A tout seigneur, tout honneur. C'est un petit manuscrit sur vélin, l'un des plus beaux connus en ce genre et dont l'exécution remonte aux dernières années du XVe ou aux premières du XVIe siècle. Ornées de trente-deux miniatures dont seize à pleine page, sans compter les bordures, ces Horae beatae Mariae Virginis, reliées en maroquin chagriné noir avec garnitures et fermoirs en argent, constituent un bijou des plus précieux ; elles ont passé déjà chez de célèbres amateurs, J.-J. Debure, Ambroise Firmin-Didot et de La Roche-Lacarelle. C'est à la vente de ce grand bibliophile, en 1888, que M. Paillet les a acquises et croyez bien que les confrères ne lui ont pas laissé cette petite merveille pour un morceau de pain.

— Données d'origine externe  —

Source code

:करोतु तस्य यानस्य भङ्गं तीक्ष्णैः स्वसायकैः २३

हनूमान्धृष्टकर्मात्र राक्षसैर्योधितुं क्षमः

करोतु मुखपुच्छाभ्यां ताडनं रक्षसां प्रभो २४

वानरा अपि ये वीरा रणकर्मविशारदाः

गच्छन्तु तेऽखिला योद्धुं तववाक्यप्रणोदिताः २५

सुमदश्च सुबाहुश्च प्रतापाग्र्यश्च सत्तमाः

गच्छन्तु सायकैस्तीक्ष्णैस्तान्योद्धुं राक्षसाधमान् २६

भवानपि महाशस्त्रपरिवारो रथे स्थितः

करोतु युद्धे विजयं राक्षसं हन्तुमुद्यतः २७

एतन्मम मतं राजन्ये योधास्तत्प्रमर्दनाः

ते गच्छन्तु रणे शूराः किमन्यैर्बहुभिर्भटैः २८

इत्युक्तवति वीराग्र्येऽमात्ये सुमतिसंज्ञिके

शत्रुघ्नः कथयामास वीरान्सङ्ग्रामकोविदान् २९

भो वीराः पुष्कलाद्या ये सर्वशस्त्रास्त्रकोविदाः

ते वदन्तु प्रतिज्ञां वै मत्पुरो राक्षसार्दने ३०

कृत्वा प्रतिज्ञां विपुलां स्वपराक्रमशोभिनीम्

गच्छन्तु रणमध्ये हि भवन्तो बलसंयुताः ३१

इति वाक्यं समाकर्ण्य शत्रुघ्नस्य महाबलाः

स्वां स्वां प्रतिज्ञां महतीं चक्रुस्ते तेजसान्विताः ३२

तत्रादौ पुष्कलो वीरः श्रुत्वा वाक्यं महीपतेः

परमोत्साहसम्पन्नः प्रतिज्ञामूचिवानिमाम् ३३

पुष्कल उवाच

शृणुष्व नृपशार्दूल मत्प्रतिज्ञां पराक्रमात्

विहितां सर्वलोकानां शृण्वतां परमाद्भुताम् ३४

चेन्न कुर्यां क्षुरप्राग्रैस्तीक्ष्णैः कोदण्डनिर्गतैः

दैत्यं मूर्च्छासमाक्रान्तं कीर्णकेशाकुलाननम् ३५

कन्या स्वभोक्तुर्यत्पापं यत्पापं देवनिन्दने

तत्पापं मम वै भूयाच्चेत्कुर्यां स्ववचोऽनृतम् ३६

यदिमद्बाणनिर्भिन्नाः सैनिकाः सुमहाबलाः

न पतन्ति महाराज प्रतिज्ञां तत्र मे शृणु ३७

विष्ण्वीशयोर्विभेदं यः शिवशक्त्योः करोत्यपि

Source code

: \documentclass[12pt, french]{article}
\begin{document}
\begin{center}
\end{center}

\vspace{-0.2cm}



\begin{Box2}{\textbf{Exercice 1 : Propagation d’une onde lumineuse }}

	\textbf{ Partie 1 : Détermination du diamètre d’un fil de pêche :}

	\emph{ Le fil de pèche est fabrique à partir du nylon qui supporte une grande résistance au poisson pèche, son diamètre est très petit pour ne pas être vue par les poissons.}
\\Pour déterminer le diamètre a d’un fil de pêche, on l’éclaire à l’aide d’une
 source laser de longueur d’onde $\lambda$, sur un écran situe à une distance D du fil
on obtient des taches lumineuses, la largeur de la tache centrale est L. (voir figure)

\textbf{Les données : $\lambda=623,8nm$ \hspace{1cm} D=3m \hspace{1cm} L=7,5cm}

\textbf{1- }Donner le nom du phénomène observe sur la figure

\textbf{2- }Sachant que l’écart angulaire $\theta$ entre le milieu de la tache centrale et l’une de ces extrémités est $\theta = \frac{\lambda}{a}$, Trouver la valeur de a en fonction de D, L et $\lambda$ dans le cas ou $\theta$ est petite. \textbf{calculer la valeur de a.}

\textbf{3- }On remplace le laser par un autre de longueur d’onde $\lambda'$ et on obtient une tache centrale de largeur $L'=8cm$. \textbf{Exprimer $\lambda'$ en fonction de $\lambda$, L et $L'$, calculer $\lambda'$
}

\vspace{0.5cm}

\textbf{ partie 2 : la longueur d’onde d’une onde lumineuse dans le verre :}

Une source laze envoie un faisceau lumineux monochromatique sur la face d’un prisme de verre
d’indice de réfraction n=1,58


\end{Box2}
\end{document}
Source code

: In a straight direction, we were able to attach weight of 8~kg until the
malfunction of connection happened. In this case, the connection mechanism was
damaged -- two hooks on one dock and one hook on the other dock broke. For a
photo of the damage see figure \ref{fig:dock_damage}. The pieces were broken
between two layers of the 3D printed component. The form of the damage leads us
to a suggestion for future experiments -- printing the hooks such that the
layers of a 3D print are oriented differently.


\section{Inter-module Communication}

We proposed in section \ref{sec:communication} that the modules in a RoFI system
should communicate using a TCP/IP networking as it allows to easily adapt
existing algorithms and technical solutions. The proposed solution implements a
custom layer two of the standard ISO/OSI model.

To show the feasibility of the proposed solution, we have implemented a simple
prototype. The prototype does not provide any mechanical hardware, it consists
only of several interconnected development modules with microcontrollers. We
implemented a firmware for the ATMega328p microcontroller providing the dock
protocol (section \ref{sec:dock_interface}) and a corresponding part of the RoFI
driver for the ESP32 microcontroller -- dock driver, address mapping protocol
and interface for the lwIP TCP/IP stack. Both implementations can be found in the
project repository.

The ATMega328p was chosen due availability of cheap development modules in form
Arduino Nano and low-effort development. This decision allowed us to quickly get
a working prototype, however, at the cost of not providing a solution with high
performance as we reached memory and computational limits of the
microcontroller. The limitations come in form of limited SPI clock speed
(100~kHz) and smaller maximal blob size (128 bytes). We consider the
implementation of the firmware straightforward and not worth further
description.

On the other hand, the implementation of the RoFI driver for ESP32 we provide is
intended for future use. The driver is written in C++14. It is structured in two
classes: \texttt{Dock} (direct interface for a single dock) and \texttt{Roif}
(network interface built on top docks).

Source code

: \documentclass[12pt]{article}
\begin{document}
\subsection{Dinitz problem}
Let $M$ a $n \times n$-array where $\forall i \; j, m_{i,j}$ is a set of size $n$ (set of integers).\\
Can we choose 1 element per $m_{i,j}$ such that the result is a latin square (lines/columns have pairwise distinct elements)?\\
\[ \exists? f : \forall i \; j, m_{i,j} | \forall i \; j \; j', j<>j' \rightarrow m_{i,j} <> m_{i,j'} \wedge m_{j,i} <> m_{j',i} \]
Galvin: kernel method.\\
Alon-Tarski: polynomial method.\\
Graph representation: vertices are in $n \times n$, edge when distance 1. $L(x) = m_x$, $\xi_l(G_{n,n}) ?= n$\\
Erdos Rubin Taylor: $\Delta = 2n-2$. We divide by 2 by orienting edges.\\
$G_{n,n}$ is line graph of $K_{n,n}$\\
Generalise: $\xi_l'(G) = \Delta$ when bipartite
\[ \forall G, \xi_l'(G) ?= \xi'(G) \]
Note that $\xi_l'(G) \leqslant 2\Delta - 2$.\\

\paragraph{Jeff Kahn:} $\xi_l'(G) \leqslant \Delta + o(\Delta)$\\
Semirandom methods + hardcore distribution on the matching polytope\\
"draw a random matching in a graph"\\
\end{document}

J'aperçois Angola, 1751, deux parties in-12, en maroquin rouge de Padeloup, exemplaire de Pixérécourt ; la première édition d'Un Cas de rupture, d'Alexandre Dumas fils, avec portrait de l'auteur et quatre dessins originaux ; Les Liaisons dangereuses, de Choderlos de Laclos, 1796, 2 vol. in-8, sur papier vélin et avec les figures avant la lettre ; excessivement rare est ce petit in-douze intitulé Les Satyres bastardes et autres œuvres du cadet Angoulevent, publié en 1615 chez un libraire qui prit, pour la circonstance, le nom d'un bateleur en vogue à l'époque, Anthoine Estoc. Ces Satyres ne sont pas, comme l'indiquerait leur titre, l'œuvre d’Angoulevent, prince des Sots, mais bien, selon Nodier, « un recueil de pièces empruntées à une pléiade d'écrivains spirituels qui florissaient alors, tels que Régnier, Sigogne, Motin, Berthelot, d'Esternod, etc. »
L'exemplaire est relié en maroquin rouge, filets à froid, doublé de maroquin bleu par Bauzonnet et provient de la vente de la première bibliothèque du baron Pichon.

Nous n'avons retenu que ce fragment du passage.